» TASK BRIEF
Read through the records. Copy each line that has the word "user".

» AVAILABLE DATA
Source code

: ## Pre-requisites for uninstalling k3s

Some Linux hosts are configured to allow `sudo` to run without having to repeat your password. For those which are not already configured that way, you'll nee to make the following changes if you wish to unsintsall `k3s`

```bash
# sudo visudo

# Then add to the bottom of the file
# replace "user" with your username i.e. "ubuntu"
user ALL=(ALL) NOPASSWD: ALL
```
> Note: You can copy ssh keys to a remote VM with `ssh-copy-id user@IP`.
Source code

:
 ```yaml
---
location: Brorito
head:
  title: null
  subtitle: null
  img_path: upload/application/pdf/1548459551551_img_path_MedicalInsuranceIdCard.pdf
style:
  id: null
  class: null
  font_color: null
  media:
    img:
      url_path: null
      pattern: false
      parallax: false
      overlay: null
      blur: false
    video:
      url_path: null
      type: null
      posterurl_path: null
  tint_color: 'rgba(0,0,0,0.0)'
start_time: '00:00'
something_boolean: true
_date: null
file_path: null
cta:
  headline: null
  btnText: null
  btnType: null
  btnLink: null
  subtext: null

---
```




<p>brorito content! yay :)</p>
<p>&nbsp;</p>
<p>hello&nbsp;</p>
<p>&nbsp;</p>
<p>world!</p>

» RESULT BELOW
# replace "user" with your username i.e. "ubuntu"
user ALL=(ALL) NOPASSWD: ALL
> Note: You can copy ssh keys to a remote VM with `ssh-copy-id user@IP`.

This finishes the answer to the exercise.